For years, management of the person with diabetes has been dictated by formulas and algorithms. However, more dynamic treatment options individualized for each patient and designed to empower them to take charge of their care are available and gaining in popularity.
Learn from one of the creators of the dynamic diabetes management program known as “Sugar Surfing” today at 4:30 pm in Room 243-245.
Stephen Ponder, MD, CDE, Professor of Pediatrics, Baylor Scott and White Healthcare, is the creator of Sugar Surfing™ and co-author of the book of the same name. Sugar Surfing describes the discipline of diabetes self-management in the moment using frequent pattern management enabled by either continuous glucose monitoring (CGM) or frequent blood glucose checks using a standard hand held blood sugar monitoring device.

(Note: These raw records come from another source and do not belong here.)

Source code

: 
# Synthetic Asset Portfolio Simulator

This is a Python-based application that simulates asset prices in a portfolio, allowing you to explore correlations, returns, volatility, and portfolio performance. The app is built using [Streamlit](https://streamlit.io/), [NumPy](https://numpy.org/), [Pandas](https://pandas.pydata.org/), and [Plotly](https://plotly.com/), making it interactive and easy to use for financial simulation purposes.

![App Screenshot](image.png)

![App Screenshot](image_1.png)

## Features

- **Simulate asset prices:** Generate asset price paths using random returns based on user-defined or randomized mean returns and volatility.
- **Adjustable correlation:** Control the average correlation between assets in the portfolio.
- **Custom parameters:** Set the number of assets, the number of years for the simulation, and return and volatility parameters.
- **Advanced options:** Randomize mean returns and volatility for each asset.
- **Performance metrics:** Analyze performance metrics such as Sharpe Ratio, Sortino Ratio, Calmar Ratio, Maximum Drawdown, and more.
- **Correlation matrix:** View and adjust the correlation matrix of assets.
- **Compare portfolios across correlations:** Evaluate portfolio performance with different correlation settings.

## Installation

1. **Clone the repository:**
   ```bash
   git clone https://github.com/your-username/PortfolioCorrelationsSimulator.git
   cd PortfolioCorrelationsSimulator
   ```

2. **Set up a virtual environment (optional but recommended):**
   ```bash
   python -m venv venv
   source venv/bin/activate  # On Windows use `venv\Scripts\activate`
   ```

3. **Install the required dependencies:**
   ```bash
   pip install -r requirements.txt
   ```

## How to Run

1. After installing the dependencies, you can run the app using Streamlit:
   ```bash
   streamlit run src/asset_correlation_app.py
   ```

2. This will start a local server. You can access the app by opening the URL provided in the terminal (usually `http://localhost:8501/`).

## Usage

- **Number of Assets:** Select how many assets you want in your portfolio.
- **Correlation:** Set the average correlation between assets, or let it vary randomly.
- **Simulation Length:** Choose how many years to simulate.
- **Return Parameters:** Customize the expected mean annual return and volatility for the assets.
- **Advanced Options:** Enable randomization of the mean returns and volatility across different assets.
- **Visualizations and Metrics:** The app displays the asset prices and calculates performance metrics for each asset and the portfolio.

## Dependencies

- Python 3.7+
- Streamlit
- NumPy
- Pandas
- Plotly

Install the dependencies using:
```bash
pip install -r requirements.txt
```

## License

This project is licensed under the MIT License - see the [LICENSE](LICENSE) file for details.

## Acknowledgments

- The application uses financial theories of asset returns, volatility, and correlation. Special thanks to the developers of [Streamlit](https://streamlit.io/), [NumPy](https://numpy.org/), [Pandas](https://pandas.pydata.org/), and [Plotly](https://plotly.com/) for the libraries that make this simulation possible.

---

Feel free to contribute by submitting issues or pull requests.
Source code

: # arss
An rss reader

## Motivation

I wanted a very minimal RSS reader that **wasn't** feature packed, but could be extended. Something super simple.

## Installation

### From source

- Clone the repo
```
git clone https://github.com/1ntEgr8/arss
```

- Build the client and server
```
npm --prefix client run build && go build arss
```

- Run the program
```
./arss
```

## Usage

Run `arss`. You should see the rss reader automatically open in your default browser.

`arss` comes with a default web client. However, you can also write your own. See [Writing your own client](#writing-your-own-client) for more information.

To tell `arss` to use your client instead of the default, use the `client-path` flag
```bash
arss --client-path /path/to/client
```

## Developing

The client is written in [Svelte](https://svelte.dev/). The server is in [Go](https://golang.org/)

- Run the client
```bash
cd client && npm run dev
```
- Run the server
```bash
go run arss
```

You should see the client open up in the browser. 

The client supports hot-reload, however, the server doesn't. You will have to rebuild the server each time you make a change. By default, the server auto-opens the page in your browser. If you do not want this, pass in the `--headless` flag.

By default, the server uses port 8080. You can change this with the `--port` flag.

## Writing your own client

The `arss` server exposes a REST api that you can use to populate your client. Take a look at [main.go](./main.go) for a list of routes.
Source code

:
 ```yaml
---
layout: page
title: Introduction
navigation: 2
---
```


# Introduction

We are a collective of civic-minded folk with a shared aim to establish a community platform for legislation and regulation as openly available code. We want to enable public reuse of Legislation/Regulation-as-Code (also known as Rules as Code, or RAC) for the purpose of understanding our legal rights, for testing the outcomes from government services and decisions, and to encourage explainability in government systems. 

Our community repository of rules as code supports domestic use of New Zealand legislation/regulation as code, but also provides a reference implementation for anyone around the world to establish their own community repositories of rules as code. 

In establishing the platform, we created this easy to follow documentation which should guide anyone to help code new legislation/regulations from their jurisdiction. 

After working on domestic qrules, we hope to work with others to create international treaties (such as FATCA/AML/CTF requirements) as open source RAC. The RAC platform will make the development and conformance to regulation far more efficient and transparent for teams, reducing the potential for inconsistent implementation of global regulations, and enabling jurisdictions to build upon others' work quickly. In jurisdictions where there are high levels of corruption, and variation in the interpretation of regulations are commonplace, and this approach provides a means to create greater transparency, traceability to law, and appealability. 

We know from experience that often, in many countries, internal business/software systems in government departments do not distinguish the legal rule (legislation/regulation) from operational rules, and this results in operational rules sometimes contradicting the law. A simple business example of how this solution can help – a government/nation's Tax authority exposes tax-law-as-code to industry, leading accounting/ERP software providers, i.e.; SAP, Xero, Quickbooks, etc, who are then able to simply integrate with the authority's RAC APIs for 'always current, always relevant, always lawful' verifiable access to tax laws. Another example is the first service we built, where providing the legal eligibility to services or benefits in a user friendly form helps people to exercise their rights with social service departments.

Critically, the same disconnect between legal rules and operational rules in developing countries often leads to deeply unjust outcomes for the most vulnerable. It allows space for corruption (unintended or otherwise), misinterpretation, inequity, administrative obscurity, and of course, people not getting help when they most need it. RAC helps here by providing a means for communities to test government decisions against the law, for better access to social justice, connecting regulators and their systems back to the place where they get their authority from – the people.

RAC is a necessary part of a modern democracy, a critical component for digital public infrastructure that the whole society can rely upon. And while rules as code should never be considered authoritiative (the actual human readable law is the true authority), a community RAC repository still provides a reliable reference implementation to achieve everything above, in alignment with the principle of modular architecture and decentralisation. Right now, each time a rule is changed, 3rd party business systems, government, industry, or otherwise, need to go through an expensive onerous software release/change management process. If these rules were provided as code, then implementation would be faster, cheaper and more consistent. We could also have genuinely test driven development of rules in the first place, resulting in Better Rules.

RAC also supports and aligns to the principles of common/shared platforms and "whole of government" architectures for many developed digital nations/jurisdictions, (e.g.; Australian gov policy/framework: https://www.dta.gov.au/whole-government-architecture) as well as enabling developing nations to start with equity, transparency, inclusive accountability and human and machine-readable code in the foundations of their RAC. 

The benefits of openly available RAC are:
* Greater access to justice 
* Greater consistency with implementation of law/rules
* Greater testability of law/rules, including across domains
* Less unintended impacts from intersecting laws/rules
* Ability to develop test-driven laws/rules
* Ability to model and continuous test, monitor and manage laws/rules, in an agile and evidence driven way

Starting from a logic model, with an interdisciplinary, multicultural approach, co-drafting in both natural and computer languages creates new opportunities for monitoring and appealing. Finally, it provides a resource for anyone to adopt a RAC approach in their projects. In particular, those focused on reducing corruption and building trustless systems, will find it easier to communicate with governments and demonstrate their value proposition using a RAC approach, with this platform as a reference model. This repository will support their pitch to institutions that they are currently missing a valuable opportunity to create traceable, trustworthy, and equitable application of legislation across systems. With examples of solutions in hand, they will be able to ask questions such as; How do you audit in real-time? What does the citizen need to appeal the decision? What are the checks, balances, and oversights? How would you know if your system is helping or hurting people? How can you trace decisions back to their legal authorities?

“Sugar surfing requires a bit of understanding of that concept of dynamism and learning one’s individual responses. Everybody with diabetes in unique. Sugar surfing takes that into account; it respects that,” said Dr. Ponder, who has lived with diabetes himself since 1966. “Patients are doing this in some respects quite intuitively, but they are afraid to talk to their educators or talk to their doctors about it because some doctors don’t want you to adlib. Sugar surfing is a lot more than adlibbing; it is learning and mapping you own individual responses.”
Dr. Ponder will present a one-hour version of the workshop he gives to people with diabetes all over the United States and in Europe. He will describe at least three methods of educating them to effectively steer or influence a glycemic trend pattern in the moment as well as identify common glycemic trending patterns on a CGM device and understand their meaning.
“It’s something that can be taught to children, as well as people of any age,” he noted. “As I explain to families, it’s not unlike when people were learning to look at EKGs. They had these wavy lines that were coming across an electric screen. Somebody had to apply terminology to that so we were all speaking a common language. What I’ve done with blood glucose level in a CGM is to use that same metaphor by applying certain terms to the shapes and the direction of those lines.”
Dr. Ponder explained that sugar surfing does not rely on any specific device, pharmaceutical product or nutritional approach to be successful. Diabetes educators will learn a more dynamic style of approaching and motivating patients with diabetes, which will complement many of the current static approaches to care based on formal dosing algorithms, preprogrammed insulin pump settings or sliding scales.
“Educators can use those formulas as a springboard to help patients learn how their body responds to certain inputs: food, exercise, stress,” he said. “Diabetes educators know that empowered patients are the secret to doing this.”
He added that it is important for the diabetes educator to be a support to patients attempting the sugar surfing method, because they will occasionally fail. “And they will fail, just like they will fail with every other therapy they use,” he added. “But failure is the best educator and best teacher.”